Every one of the book’s 400 pages drips with disdain for test-based accountability. Thompson is especially hostile to teacher evaluation if it includes student test scores, which he believes pervert the purpose of public education. He blames modern-day reform for much of what is wrong with schools today and gives it no credit for anything that is right. He thinks reformers would do well to listen more to teachers.
Thompson’s tale is heavy on anecdote and personal experience, which is considerable. He became a high school teacher in his late thirties during the late 1980s and taught full-time until 2010. He now does a little teaching but spends most of his time researching, writing, blogging and sparring on Twitter. I am one of his favorite targets though he is respectful and avoids personal attacks. Instead, he cheerfully and relentlessly encourages reformers to simply come to their senses and abandon our wrong-headed reforms. He wears me down.
The most compelling parts of his book are his stories about the poor and mostly minority students he taught. Thompson shares story after story of troubled kids desperate for respect, recognition and empathy and insists that they are prerequisites to learning.

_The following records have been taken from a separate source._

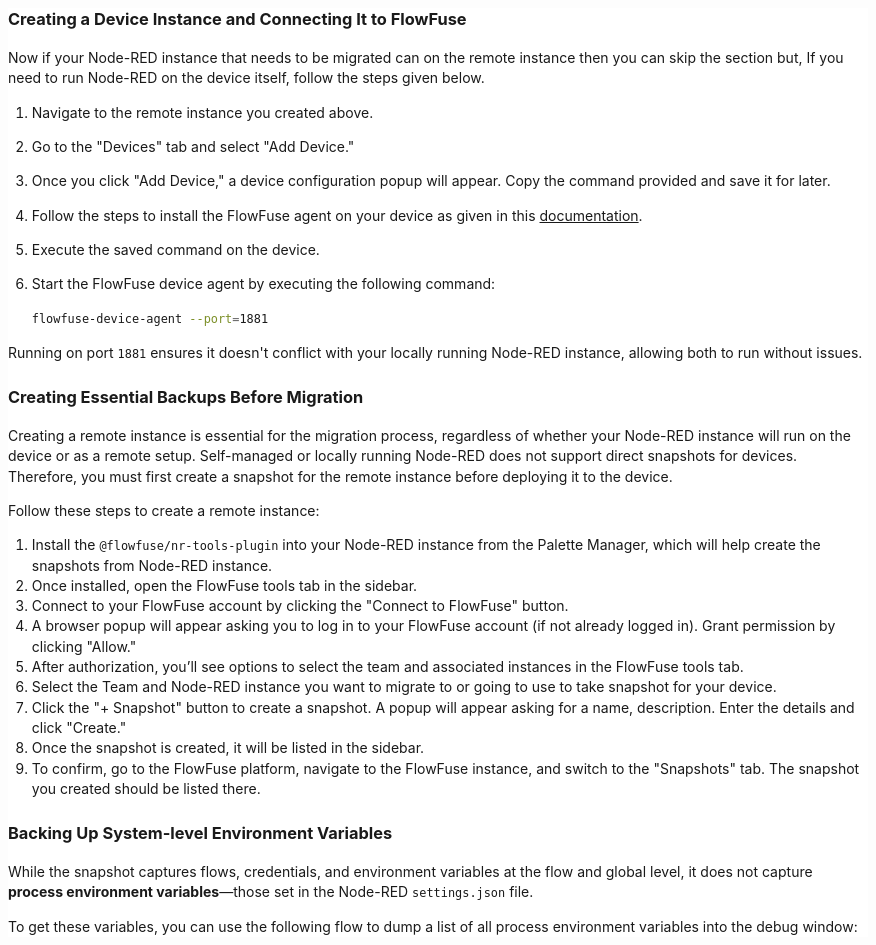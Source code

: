 ### Creating a Device Instance and Connecting It to FlowFuse

Now if your Node-RED instance that needs to be migrated can on the remote instance  then you can skip the section but, If you need to run Node-RED on the device itself, follow the steps given below.

1. Navigate to the remote instance you created above.
2. Go to the "Devices" tab and select "Add Device."
3. Once you click "Add Device," a device configuration popup will appear. Copy the command provided and save it for later.
4. Follow the steps to install the FlowFuse agent on your device as given in this [documentation](/docs/device-agent/install/).
5. Execute the saved command on the device.
6. Start the FlowFuse device agent by executing the following command:

   ```bash
   flowfuse-device-agent --port=1881
   ```

Running on port `1881` ensures it doesn't conflict with your locally running Node-RED instance, allowing both to run without issues.

### Creating Essential Backups Before Migration

Creating a remote instance is essential for the migration process, regardless of whether your Node-RED instance will run on the device or as a remote setup. Self-managed or locally running Node-RED does not support direct snapshots for devices. Therefore, you must first create a snapshot for the remote instance before deploying it to the device.

Follow these steps to create a remote instance:

1. Install the `@flowfuse/nr-tools-plugin` into your Node-RED instance from the Palette Manager, which will help create the snapshots from Node-RED instance.
2. Once installed, open the FlowFuse tools tab in the sidebar.
3. Connect to your FlowFuse account by clicking the "Connect to FlowFuse" button.
4. A browser popup will appear asking you to log in to your FlowFuse account (if not already logged in). Grant permission by clicking "Allow."
5. After authorization, you’ll see options to select the team and associated instances in the FlowFuse tools tab.
6. Select the Team and Node-RED instance you want to migrate to or going to use to take snapshot for your device.
7. Click the "+ Snapshot" button to create a snapshot. A popup will appear asking for a name, description. Enter the details and click "Create."
8. Once the snapshot is created, it will be listed in the sidebar.
9. To confirm, go to the FlowFuse platform, navigate to the FlowFuse instance, and switch to the "Snapshots" tab. The snapshot you created should be listed there.

### Backing Up System-level Environment Variables

While the snapshot captures flows, credentials, and environment variables at the flow and global level, it does not capture **process environment variables**—those set in the Node-RED `settings.json` file.

To get these variables, you can use the following flow to dump a list of all process environment variables into the debug window:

He recounts painful conversations with students who, in a matter of hours, were killed or committed murders that landed them in prison. He can no longer remember all of his students who died violently. He seems to spend as much time working and playing with troubled kids outside the classroom as teaching them in the classroom.

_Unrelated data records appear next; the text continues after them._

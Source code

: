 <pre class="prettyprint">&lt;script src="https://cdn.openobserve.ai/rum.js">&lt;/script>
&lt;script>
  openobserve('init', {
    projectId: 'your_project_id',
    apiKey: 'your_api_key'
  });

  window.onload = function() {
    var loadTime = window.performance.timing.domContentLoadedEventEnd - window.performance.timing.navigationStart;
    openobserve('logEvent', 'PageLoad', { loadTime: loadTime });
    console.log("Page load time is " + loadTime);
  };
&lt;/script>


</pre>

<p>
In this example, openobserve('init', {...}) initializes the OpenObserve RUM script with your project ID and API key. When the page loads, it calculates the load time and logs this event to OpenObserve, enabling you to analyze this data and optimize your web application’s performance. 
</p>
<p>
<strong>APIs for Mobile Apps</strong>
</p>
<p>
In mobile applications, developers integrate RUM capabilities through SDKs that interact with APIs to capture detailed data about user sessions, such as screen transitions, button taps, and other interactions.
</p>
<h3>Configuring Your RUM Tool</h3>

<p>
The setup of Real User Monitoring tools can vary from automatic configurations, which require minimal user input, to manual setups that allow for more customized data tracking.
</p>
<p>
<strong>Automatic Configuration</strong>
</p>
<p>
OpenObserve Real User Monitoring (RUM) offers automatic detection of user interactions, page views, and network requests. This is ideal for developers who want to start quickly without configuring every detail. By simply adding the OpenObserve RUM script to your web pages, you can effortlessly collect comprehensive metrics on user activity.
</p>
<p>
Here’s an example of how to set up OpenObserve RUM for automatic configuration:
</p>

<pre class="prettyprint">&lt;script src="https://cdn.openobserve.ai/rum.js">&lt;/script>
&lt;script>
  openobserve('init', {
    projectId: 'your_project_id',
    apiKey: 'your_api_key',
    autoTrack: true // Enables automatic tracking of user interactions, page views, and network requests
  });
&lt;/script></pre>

He is especially candid about the situation facing inner-city teachers trying to control classrooms filled with traumatized students in a permanent state of fear and anxiety from gangs, drugs, and broken families. His school district is a national leader in suspensions, though he insists that unruly students are not what strikes fear in a teacher’s heart. Rather it’s the knock on the door from management.
While I rarely agree with John, I respect his views and his experience and I came away from the book with even greater appreciation for the extraordinary sacrifice of teachers like him. Teachers in inner-city schools can feel like they are under siege from angry students, burned out peers, crazed parents, overwhelmed administrators and—occasionally—misguided reformers. Adding high-stakes testing and accountability into these difficult circumstances can demoralize teachers like him who are literally bleeding for their students. Whether you agree with his conclusions, he clearly cares and that counts for a lot.